The default (`--backend auto`) selects the backend per test:

| SQL construct | Backend |
|---|---|
| `TUMBLE()`, `HOP()`, `SESSION()` | flink |
| `MATCH_RECOGNIZE` | flink |
| `FOR SYSTEM_TIME AS OF` | flink |
| Table with `watermark` defined | flink |
| Everything else | duckdb |

Tests that require PyFlink are gracefully skipped if it's not installed.

### Type handling and dialect caveats

The DuckDB backend uses Apache Arrow as a canonical type layer. Flink SQL type strings are parsed into Arrow types, input tables are built and registered with DuckDB via zero-copy, and results are extracted via `fetch_arrow_table()`. This eliminates SQL DDL generation and string escaping entirely.

**Supported type mappings:**

| Flink SQL type | Arrow type |
|---|---|
| `STRING`, `VARCHAR`, `VARCHAR(n)` | `string` |
| `BOOLEAN` | `bool` |
| `TINYINT`, `SMALLINT`, `INT`/`INTEGER`, `BIGINT` | `int8`..`int64` |
| `FLOAT`, `DOUBLE` | `float32`, `float64` |
| `DECIMAL(p,s)` | `decimal128(p,s)` |
| `DATE` | `date32` |
| `TIMESTAMP`, `TIMESTAMP(p)` | `timestamp[us]` |
| `TIMESTAMP_LTZ(p)` | `timestamp[us, tz=UTC]` |
| `ARRAY<T>` | `list(T)` -- recursive |
| `MAP<K,V>` | `map(K, V)` -- recursive |
| `ROW<f1 T1, f2 T2>` | `struct({f1: T1, f2: T2})` -- recursive |

**Value coercion** -- YAML and CSV data arrives as Python primitives. The Arrow layer coerces values automatically: timestamp strings (e.g. `'2024-01-01 10:05:00'`) are parsed to `datetime`, numeric values to `Decimal` for decimal columns, and nested structures for `ARRAY`/`MAP`/`ROW` types. The comparator normalizes results before asserting (`Decimal`→`float`, `datetime`→`str`, floats rounded to 6 decimal places) to absorb differences in what each backend returns.

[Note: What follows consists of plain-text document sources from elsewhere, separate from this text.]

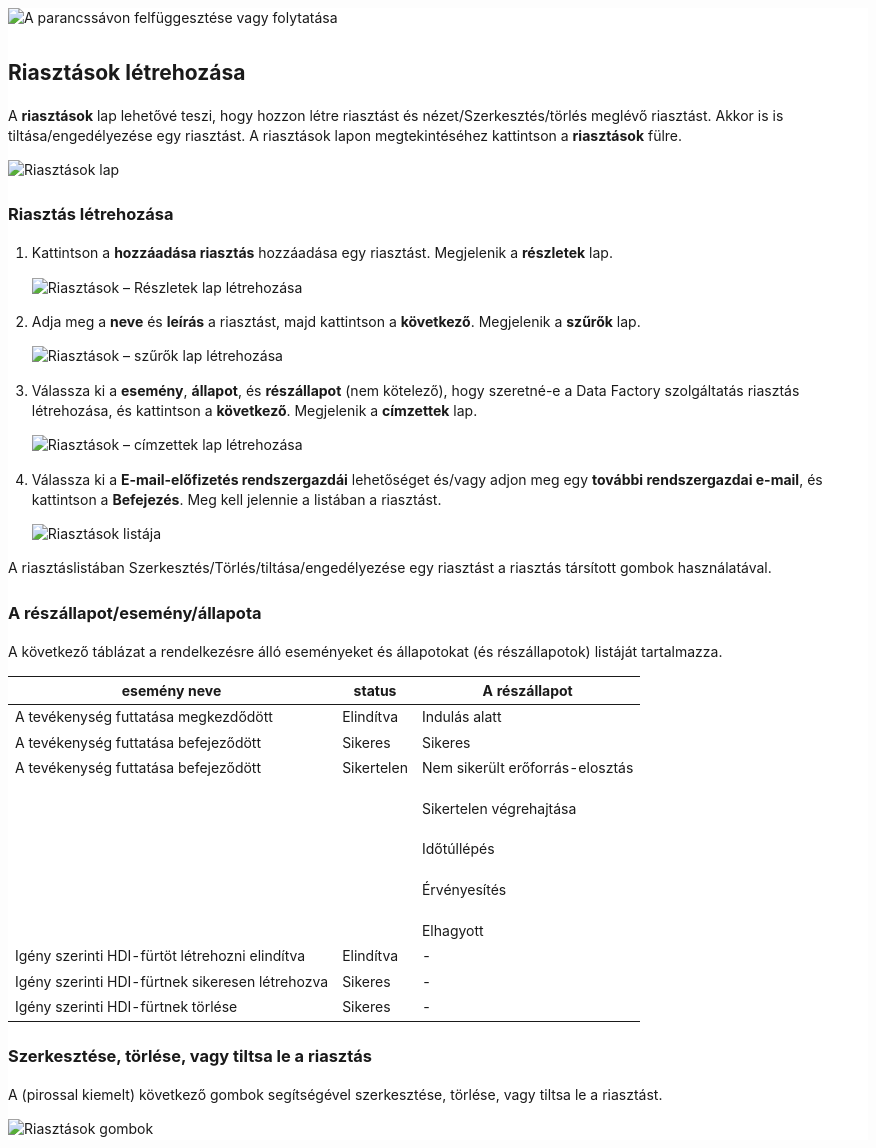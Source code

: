 ![A parancssávon felfüggesztése vagy folytatása](./media/data-factory-monitor-manage-app/SuspendResumeOnCommandBar.png)

## <a name="create-alerts"></a>Riasztások létrehozása
A **riasztások** lap lehetővé teszi, hogy hozzon létre riasztást és nézet/Szerkesztés/törlés meglévő riasztást. Akkor is is tiltása/engedélyezése egy riasztást. A riasztások lapon megtekintéséhez kattintson a **riasztások** fülre.

![Riasztások lap](./media/data-factory-monitor-manage-app/AlertsTab.png)

### <a name="to-create-an-alert"></a>Riasztás létrehozása
1. Kattintson a **hozzáadása riasztás** hozzáadása egy riasztást. Megjelenik a **részletek** lap.

    ![Riasztások – Részletek lap létrehozása](./media/data-factory-monitor-manage-app/CreateAlertDetailsPage.png)
2. Adja meg a **neve** és **leírás** a riasztást, majd kattintson a **következő**. Megjelenik a **szűrők** lap.

    ![Riasztások – szűrők lap létrehozása](./media/data-factory-monitor-manage-app/CreateAlertFiltersPage.png)
3. Válassza ki a **esemény**, **állapot**, és **részállapot** (nem kötelező), hogy szeretné-e a Data Factory szolgáltatás riasztás létrehozása, és kattintson a **következő**. Megjelenik a **címzettek** lap.

    ![Riasztások – címzettek lap létrehozása](./media/data-factory-monitor-manage-app/CreateAlertRecipientsPage.png)
4. Válassza ki a **E-mail-előfizetés rendszergazdái** lehetőséget és/vagy adjon meg egy **további rendszergazdai e-mail**, és kattintson a **Befejezés**. Meg kell jelennie a listában a riasztást.

    ![Riasztások listája](./media/data-factory-monitor-manage-app/AlertsList.png)

A riasztáslistában Szerkesztés/Törlés/tiltása/engedélyezése egy riasztást a riasztás társított gombok használatával.

### <a name="eventstatussubstatus"></a>A részállapot/esemény/állapota
A következő táblázat a rendelkezésre álló eseményeket és állapotokat (és részállapotok) listáját tartalmazza.

| esemény neve | status | A részállapot |
| --- | --- | --- |
| A tevékenység futtatása megkezdődött |Elindítva |Indulás alatt |
| A tevékenység futtatása befejeződött |Sikeres |Sikeres |
| A tevékenység futtatása befejeződött |Sikertelen |Nem sikerült erőforrás-elosztás<br/><br/>Sikertelen végrehajtása<br/><br/>Időtúllépés<br/><br/>Érvényesítés<br/><br/>Elhagyott |
| Igény szerinti HDI-fürtöt létrehozni elindítva |Elindítva |-|
| Igény szerinti HDI-fürtnek sikeresen létrehozva |Sikeres |-|
| Igény szerinti HDI-fürtnek törlése |Sikeres |-|

### <a name="to-edit-delete-or-disable-an-alert"></a>Szerkesztése, törlése, vagy tiltsa le a riasztás

A (pirossal kiemelt) következő gombok segítségével szerkesztése, törlése, vagy tiltsa le a riasztást.

![Riasztások gombok](./media/data-factory-monitor-manage-app/AlertButtons.png)
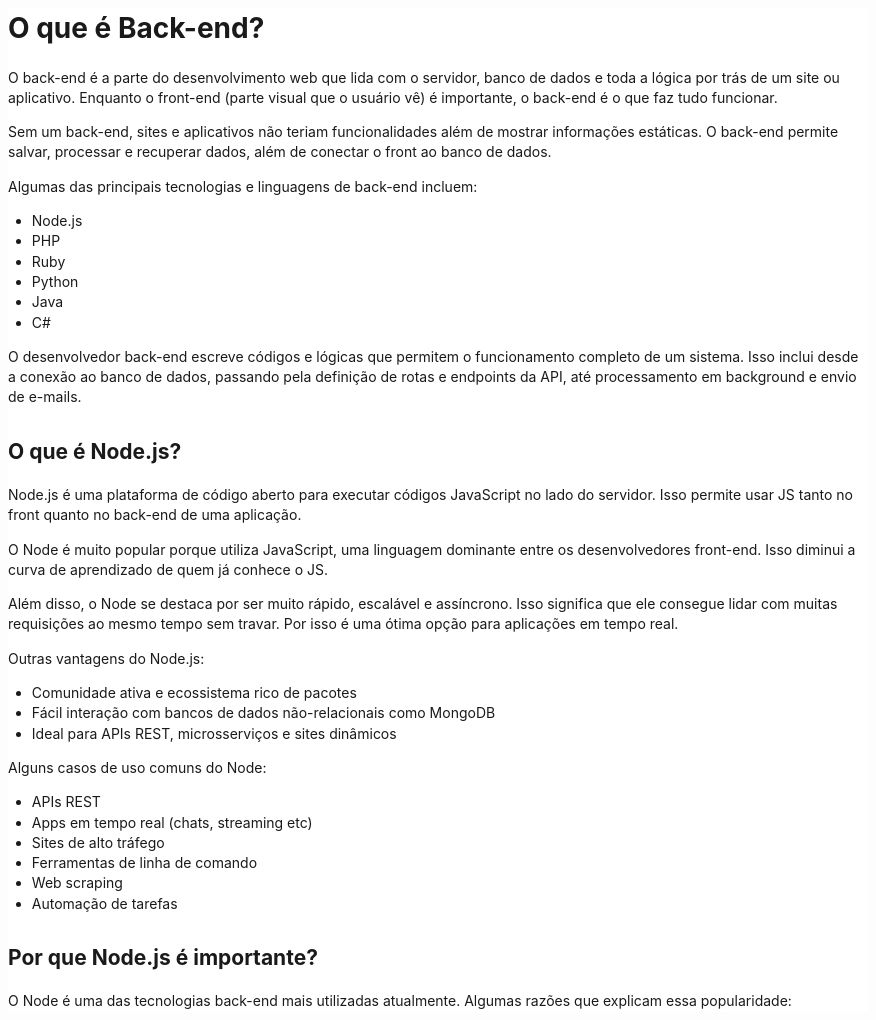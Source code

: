 <h1>O que é Back-end?</h1>

<p>O back-end é a parte do desenvolvimento web que lida com o servidor, banco de dados e toda a lógica por trás de um site ou aplicativo. Enquanto o front-end (parte visual que o usuário vê) é importante, o back-end é o que faz tudo funcionar.</p><p>Sem um back-end, sites e aplicativos não teriam funcionalidades além de mostrar informações estáticas. O back-end permite salvar, processar e recuperar dados, além de conectar o front ao banco de dados.</p>

<p>Algumas das principais tecnologias e linguagens de back-end incluem:</p>

<ul>
    <li>Node.js</li>
    <li>PHP</li>
    <li>Ruby</li>
    <li>Python</li>
    <li>Java</li>
    <li>C#</li>
</ul>

<p>O desenvolvedor back-end escreve códigos e lógicas que permitem o funcionamento completo de um sistema. Isso inclui desde a conexão ao banco de dados, passando pela definição de rotas e endpoints da API, até processamento em background e envio de e-mails.</p>

<h2>O que é Node.js?</h2>

<p>Node.js é uma plataforma de código aberto para executar códigos JavaScript no lado do servidor. Isso permite usar JS tanto no front quanto no back-end de uma aplicação.</p>

<p>O Node é muito popular porque utiliza JavaScript, uma linguagem dominante entre os desenvolvedores front-end. Isso diminui a curva de aprendizado de quem já conhece o JS.</p>

<p>Além disso, o Node se destaca por ser muito rápido, escalável e assíncrono. Isso significa que ele consegue lidar com muitas requisições ao mesmo tempo sem travar. Por isso é uma ótima opção para aplicações em tempo real.</p>

<p>Outras vantagens do Node.js:</p>

<ul>
    <li>Comunidade ativa e ecossistema rico de pacotes</li>
    <li>Fácil interação com bancos de dados não-relacionais como MongoDB</li>
    <li>Ideal para APIs REST, microsserviços e sites dinâmicos</li>
</ul>

<p>Alguns casos de uso comuns do Node:</p>

<ul>
    <li>APIs REST</li>
    <li>Apps em tempo real (chats, streaming etc)</li>
    <li>Sites de alto tráfego</li>
    <li>Ferramentas de linha de comando</li>
    <li>Web scraping</li>
    <li>Automação de tarefas</li>
</ul>

<h2>Por que Node.js é importante?</h2>

<p>O Node é uma das tecnologias back-end mais utilizadas atualmente. Algumas razões que explicam essa popularidade:</p>
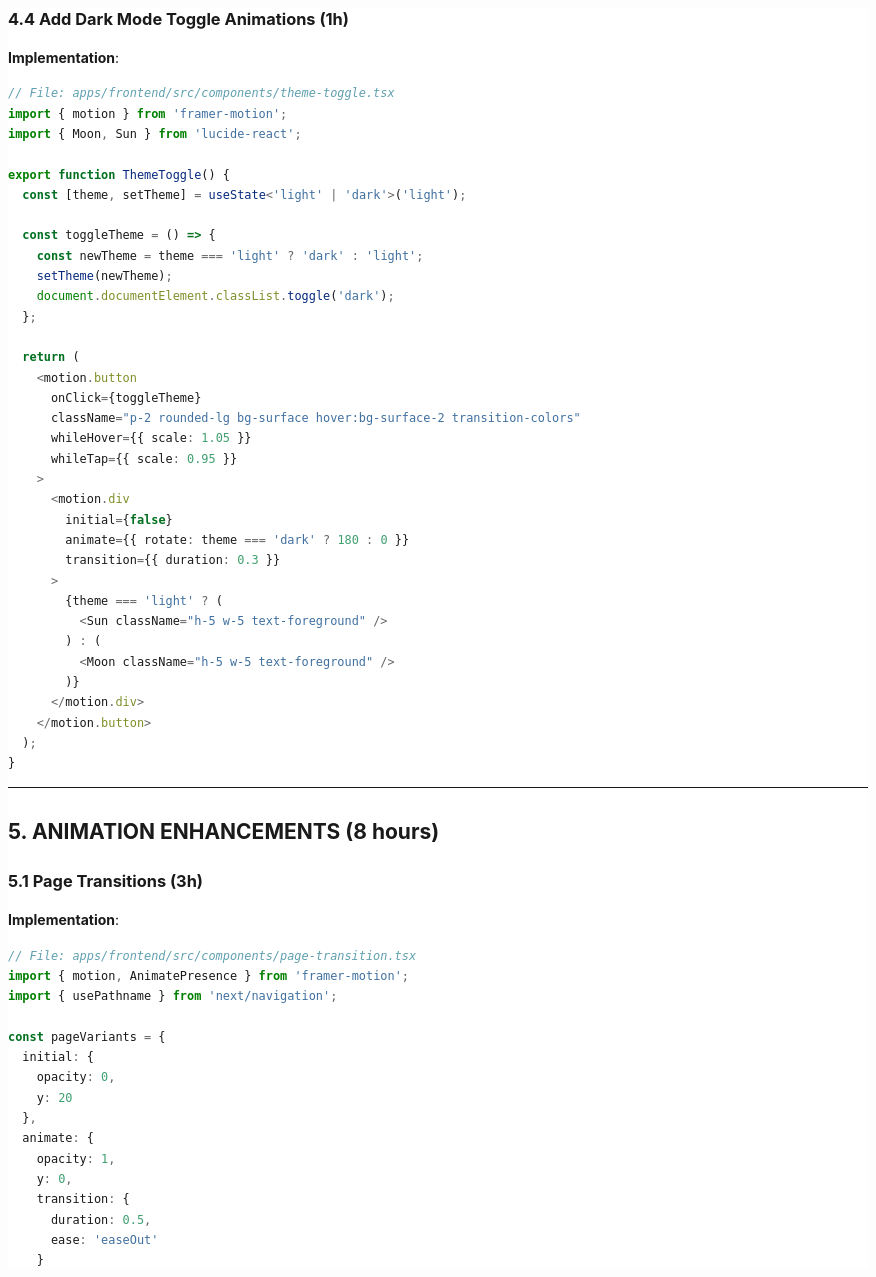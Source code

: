 ### 4.4 Add Dark Mode Toggle Animations (1h)

**Implementation**:
```typescript
// File: apps/frontend/src/components/theme-toggle.tsx
import { motion } from 'framer-motion';
import { Moon, Sun } from 'lucide-react';

export function ThemeToggle() {
  const [theme, setTheme] = useState<'light' | 'dark'>('light');
  
  const toggleTheme = () => {
    const newTheme = theme === 'light' ? 'dark' : 'light';
    setTheme(newTheme);
    document.documentElement.classList.toggle('dark');
  };
  
  return (
    <motion.button
      onClick={toggleTheme}
      className="p-2 rounded-lg bg-surface hover:bg-surface-2 transition-colors"
      whileHover={{ scale: 1.05 }}
      whileTap={{ scale: 0.95 }}
    >
      <motion.div
        initial={false}
        animate={{ rotate: theme === 'dark' ? 180 : 0 }}
        transition={{ duration: 0.3 }}
      >
        {theme === 'light' ? (
          <Sun className="h-5 w-5 text-foreground" />
        ) : (
          <Moon className="h-5 w-5 text-foreground" />
        )}
      </motion.div>
    </motion.button>
  );
}
```

---

## 5. ANIMATION ENHANCEMENTS (8 hours)

### 5.1 Page Transitions (3h)

**Implementation**:
```typescript
// File: apps/frontend/src/components/page-transition.tsx
import { motion, AnimatePresence } from 'framer-motion';
import { usePathname } from 'next/navigation';

const pageVariants = {
  initial: {
    opacity: 0,
    y: 20
  },
  animate: {
    opacity: 1,
    y: 0,
    transition: {
      duration: 0.5,
      ease: 'easeOut'
    }
```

**SQL syntax differences** -- DuckDB uses standard SQL, which differs from Flink SQL in some cases. For example, Flink SQL requires `<>` for "not equal" while DuckDB also accepts `!=`. A test that passes on DuckDB may fail on Flink (or on Confluent Cloud) due to parser differences.

**Complex types** -- `ARRAY<T>`, `MAP<K,V>`, and nested `ROW` types work on both backends. DuckDB receives them as native Arrow structures via zero-copy registration. `CROSS JOIN UNNEST` on `ARRAY<ROW<...>>` still requires the PyFlink backend (`backend: flink`) due to DuckDB syntax differences.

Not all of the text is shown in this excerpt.